Location
- Country: Cameroon
- Territory: Meme, Ndian, Koupé-Manengouba
- Ecclesiastical province: Bamenda
- Metropolitan: Bamenda

Statistics
- Area: 4,415 sq mi (11,430 km^{2})
- PopulationTotal; Catholics;: (as of 2016); 563,000; 206,000 (36.5%);
- Parishes: 16

Information
- Denomination: Roman Catholic
- Rite: Roman Rite
- Established: 15 March 2016
- Cathedral: Cathedral of the Sacred Heart
- Secular priests: 36

Current leadership
- Pope: Leo XIV
- Bishop: Agapitus Enuyehnyoh Nfon
- Metropolitan Archbishop: Andrew Nkea Fuanya

= Roman Catholic Diocese of Kumba =

Roman Catholic diocese in Cameroon

The Diocese of Kumba (Latin: Diocesis Kumbana; French: Diocèse de Kumba) is a diocese of the Roman Catholic Church in the African country of Cameroon. Headquartered in Kumba, the diocesan cathedral is the Cathedral of the Sacred Heart and its bishop is Agapitus Enuyehnyoh Nfon.
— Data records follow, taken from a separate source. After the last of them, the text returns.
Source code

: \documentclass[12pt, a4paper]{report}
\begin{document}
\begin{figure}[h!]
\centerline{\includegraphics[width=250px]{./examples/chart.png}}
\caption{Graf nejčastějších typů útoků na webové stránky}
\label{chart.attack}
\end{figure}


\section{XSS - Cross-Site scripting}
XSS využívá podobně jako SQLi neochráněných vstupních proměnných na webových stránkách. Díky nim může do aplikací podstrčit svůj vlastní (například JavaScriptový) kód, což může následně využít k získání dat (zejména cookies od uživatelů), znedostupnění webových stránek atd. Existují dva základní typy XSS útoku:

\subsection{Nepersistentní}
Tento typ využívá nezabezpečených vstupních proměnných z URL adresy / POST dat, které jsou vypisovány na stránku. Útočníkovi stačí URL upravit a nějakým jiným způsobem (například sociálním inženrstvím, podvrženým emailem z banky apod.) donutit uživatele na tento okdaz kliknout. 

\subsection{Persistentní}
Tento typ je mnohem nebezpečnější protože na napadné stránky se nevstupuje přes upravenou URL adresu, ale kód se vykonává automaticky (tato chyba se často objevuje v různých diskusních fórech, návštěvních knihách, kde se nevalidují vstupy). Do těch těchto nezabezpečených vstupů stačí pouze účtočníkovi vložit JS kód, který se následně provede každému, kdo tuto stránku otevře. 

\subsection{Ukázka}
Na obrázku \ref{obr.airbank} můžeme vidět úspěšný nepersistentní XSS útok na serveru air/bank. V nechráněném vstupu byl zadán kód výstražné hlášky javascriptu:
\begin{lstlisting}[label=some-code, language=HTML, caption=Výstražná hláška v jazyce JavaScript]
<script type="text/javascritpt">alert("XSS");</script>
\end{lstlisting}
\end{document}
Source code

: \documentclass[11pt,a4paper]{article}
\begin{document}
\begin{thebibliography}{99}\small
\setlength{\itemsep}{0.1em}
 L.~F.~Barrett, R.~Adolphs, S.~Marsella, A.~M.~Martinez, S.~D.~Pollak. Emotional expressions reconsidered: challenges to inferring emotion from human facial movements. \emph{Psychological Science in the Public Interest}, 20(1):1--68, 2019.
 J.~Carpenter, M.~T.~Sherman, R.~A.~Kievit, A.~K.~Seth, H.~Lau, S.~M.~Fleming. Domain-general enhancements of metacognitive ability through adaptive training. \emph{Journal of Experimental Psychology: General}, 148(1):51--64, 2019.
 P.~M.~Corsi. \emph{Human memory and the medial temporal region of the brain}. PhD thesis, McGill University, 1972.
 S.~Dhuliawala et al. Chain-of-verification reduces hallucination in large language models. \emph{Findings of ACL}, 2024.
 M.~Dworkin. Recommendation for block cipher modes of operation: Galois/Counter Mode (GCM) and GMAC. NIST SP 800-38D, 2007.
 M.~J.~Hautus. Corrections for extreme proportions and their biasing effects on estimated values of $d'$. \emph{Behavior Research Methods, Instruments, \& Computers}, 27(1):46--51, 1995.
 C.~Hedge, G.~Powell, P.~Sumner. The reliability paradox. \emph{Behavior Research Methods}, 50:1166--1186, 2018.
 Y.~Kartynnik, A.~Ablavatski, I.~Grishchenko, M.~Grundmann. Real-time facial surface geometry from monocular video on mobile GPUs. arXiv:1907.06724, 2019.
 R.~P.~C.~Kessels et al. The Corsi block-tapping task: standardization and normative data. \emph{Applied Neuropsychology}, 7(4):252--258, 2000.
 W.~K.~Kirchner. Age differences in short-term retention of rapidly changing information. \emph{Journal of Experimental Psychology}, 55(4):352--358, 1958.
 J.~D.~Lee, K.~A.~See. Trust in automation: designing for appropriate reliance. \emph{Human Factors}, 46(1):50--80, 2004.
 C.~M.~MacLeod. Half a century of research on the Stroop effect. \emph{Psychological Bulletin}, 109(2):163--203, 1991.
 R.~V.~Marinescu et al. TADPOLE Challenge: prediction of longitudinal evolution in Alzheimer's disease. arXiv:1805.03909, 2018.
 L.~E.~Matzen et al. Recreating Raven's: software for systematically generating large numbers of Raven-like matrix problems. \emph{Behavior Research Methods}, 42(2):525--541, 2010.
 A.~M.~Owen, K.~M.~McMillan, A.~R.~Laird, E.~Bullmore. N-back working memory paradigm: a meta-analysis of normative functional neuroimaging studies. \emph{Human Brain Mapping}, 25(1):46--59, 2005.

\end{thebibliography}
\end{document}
The diocese was created on 15 March 2016 by Pope Francis from territory in the Diocese of Buéa, and it is a suffragan diocese of the Archdiocese of Bamenda.

== History ==
On 15 March 2016, Pope Francis established the Diocese of Kumba with territory from the Diocese of Buéa, including the departments of Meme, Ndian, and parts of Koupé-Manengouba. The diocese's establishment was announced on 15 March 2016 at the Cathedral of Sacred Heart by the Apostolic Nuncio to Cameroon and Equatorial Guinea, Bishop Piero Pioppo. A letter from the Vatican was read which announced the creation of the diocese and the appointment of Agapitus Enuyehnyoh Nfon, auxiliary bishop of Bamenda, as its first bishop.

The new diocese covers 4,415 square miles (11,430 km^{2}.) and is home to 206,000 Catholics, who make up 36.5% of a total population of 563,000. It has 16 parishes served by 36 diocesan priests, five religious priests, and 44 religious sisters.